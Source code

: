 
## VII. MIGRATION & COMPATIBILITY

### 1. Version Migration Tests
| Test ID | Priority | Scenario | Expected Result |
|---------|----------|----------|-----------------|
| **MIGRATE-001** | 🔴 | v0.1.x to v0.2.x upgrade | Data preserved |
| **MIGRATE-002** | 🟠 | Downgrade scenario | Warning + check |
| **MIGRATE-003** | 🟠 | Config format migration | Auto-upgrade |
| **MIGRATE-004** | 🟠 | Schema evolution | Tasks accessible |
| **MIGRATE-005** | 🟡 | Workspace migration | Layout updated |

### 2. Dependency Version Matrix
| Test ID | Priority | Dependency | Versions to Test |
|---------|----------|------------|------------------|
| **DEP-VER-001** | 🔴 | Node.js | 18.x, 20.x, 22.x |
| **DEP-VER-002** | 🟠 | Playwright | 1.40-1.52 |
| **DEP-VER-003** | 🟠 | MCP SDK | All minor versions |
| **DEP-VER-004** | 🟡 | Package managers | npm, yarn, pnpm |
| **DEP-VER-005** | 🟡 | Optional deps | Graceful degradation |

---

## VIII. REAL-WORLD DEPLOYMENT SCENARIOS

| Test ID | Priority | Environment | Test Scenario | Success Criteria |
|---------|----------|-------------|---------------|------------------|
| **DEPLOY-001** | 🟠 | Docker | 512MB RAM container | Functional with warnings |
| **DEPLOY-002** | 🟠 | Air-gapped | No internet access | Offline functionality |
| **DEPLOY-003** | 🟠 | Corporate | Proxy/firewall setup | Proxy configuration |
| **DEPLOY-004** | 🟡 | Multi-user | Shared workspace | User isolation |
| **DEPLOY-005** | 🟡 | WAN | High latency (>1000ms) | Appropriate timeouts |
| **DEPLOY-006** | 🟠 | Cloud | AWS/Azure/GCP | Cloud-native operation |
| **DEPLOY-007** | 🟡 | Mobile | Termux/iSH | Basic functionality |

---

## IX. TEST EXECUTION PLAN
• • • • •
Could you show every line of the listing that holds the string "functionality"?

◆ Solution to this problem
| **DEPLOY-002** | 🟠 | Air-gapped | No internet access | Offline functionality |
| **DEPLOY-007** | 🟡 | Mobile | Termux/iSH | Basic functionality |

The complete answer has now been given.